Up to and including the line containing "Poor requirements quality", retype each line of the listing below exactly, beginning with the first.

## Recorded data
-------------------------

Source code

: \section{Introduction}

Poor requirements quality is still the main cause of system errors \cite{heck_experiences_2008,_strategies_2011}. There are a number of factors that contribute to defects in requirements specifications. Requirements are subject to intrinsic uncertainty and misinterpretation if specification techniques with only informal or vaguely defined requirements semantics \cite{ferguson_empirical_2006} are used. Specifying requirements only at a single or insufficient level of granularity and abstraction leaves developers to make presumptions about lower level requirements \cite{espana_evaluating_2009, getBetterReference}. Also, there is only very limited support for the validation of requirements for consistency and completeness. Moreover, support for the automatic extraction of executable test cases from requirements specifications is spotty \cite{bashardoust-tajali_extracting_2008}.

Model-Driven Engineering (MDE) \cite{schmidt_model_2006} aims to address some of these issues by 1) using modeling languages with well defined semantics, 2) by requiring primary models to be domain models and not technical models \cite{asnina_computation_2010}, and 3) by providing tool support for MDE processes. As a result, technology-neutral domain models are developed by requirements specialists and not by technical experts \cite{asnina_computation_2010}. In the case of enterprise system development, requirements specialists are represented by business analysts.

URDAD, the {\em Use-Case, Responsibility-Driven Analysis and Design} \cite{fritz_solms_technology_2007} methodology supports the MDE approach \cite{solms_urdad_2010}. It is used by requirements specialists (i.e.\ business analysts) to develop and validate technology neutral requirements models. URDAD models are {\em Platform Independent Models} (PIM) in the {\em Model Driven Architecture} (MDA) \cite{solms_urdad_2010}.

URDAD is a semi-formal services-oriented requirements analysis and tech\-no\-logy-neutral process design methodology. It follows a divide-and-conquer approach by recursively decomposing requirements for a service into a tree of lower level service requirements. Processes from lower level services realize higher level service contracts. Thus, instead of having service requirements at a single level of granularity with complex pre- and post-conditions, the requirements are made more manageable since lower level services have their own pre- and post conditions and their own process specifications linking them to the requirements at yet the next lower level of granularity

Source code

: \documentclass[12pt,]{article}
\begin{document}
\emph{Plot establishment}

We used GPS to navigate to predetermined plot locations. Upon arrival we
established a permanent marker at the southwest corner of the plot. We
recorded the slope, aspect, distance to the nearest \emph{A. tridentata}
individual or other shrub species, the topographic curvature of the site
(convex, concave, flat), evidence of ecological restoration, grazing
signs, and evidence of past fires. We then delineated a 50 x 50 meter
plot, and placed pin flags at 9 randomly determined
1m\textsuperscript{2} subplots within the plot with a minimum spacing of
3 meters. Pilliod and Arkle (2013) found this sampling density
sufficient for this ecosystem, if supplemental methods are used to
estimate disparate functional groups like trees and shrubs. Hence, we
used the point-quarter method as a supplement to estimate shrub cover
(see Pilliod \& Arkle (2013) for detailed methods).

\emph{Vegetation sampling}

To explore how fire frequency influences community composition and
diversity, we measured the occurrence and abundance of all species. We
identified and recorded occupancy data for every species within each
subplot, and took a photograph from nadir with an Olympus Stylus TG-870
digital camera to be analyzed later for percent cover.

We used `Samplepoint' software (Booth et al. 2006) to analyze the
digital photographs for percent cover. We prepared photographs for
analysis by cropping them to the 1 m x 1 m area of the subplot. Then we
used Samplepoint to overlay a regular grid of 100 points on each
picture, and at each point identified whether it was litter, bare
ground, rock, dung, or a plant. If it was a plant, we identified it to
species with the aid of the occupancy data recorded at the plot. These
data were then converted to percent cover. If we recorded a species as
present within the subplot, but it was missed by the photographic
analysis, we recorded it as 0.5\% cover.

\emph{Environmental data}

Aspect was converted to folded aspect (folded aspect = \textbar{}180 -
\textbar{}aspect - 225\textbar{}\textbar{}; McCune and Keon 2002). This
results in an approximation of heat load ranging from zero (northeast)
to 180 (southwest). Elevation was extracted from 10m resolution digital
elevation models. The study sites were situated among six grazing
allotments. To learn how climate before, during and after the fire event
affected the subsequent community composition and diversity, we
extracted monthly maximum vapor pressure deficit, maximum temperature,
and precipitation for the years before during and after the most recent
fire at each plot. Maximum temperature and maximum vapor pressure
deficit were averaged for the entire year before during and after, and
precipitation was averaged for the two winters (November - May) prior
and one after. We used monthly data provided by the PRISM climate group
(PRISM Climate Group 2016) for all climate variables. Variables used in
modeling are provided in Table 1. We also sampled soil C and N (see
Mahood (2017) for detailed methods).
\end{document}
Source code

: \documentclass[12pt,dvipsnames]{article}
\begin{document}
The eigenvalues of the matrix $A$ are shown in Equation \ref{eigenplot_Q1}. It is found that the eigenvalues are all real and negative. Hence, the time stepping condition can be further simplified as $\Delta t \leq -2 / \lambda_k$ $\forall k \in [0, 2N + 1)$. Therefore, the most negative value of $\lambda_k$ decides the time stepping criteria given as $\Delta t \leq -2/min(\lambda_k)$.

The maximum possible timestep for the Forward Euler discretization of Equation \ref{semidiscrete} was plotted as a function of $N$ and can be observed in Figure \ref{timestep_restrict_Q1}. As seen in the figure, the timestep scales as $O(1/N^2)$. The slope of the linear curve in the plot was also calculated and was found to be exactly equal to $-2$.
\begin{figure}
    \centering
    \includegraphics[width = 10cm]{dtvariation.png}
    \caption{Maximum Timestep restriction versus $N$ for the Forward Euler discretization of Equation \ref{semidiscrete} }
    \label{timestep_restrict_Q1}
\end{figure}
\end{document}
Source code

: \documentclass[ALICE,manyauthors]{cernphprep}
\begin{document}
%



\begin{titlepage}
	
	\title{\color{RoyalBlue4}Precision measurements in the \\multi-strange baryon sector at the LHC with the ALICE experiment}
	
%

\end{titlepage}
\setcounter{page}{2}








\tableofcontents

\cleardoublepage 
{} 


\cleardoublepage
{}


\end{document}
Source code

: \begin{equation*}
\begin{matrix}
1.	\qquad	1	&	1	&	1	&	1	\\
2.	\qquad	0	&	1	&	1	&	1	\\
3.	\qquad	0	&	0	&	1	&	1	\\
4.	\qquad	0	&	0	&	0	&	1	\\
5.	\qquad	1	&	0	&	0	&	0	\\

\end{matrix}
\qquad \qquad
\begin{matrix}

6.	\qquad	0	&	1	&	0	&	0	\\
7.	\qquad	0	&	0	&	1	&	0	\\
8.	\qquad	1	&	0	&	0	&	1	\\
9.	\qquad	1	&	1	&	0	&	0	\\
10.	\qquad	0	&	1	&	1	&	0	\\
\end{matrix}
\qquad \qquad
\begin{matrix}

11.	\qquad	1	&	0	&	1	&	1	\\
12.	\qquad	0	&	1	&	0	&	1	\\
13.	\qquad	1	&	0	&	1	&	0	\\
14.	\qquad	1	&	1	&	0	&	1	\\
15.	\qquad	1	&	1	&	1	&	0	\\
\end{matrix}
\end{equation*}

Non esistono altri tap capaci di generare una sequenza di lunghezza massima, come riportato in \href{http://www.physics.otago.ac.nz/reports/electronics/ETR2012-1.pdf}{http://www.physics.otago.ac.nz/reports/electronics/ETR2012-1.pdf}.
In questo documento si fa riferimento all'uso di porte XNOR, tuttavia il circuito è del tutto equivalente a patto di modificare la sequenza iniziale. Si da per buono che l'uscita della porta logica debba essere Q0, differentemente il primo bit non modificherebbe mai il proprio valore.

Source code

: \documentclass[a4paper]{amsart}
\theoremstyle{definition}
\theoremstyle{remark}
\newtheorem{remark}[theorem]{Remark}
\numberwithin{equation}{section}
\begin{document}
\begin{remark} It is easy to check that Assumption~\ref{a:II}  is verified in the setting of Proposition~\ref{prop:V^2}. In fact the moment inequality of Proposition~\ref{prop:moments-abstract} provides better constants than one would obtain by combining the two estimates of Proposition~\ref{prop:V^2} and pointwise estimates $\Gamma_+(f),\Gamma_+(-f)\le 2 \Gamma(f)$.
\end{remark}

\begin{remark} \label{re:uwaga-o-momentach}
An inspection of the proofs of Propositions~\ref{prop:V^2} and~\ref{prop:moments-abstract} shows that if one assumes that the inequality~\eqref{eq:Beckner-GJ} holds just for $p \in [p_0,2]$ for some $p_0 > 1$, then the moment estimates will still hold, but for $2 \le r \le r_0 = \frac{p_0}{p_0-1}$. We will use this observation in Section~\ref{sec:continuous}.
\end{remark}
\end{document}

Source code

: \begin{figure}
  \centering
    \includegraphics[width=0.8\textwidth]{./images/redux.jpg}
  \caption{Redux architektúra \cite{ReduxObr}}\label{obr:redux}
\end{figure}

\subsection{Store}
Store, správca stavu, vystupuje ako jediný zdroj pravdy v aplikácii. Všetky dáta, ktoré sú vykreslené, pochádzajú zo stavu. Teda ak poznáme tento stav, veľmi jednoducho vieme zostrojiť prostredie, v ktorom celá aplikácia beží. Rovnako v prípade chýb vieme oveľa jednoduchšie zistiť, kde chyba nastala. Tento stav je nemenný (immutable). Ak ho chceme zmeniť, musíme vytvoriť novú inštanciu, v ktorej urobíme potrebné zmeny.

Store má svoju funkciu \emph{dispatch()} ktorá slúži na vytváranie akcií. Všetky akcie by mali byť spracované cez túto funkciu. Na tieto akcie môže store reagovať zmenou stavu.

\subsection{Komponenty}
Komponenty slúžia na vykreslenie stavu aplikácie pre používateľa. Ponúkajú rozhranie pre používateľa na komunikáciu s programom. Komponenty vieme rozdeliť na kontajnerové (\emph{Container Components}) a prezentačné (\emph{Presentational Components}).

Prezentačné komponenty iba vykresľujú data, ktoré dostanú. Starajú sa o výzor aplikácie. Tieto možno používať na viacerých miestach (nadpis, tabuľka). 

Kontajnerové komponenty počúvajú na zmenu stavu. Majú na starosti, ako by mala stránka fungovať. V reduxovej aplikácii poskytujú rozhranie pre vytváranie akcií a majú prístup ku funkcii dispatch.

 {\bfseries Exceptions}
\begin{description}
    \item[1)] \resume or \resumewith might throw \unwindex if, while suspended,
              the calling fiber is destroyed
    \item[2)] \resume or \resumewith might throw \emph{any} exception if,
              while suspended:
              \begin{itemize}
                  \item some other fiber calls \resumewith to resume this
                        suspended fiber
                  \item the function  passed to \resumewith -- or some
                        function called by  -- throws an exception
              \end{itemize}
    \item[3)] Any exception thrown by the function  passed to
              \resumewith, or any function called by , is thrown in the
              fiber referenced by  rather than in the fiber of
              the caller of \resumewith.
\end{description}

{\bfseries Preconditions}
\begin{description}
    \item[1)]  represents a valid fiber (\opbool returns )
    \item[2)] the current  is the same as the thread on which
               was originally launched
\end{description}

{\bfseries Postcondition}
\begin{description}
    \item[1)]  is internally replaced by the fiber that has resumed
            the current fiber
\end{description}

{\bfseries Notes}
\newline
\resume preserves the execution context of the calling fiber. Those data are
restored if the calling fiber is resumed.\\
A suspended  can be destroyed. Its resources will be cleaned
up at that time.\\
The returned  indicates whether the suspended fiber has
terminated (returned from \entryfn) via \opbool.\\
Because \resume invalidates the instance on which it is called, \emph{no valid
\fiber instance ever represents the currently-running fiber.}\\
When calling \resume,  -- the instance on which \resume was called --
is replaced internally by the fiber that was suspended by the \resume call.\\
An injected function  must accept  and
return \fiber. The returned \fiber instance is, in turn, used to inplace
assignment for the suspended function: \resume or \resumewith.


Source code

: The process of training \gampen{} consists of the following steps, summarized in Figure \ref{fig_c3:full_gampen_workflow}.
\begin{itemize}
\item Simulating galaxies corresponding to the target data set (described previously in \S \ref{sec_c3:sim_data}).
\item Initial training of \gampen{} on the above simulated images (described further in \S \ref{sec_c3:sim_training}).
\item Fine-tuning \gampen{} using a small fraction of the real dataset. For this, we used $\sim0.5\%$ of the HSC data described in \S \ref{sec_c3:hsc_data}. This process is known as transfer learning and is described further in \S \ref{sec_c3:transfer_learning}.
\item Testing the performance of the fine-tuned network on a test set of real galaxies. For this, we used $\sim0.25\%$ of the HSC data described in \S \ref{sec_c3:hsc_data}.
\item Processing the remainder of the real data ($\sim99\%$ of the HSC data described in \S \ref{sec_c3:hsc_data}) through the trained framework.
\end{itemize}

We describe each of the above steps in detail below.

-------------------------

## Output for this task
Source code

: \section{Introduction}

Poor requirements quality is still the main cause of system errors \cite{heck_experiences_2008,_strategies_2011}. There are a number of factors that contribute to defects in requirements specifications. Requirements are subject to intrinsic uncertainty and misinterpretation if specification techniques with only informal or vaguely defined requirements semantics \cite{ferguson_empirical_2006} are used. Specifying requirements only at a single or insufficient level of granularity and abstraction leaves developers to make presumptions about lower level requirements \cite{espana_evaluating_2009, getBetterReference}. Also, there is only very limited support for the validation of requirements for consistency and completeness. Moreover, support for the automatic extraction of executable test cases from requirements specifications is spotty \cite{bashardoust-tajali_extracting_2008}.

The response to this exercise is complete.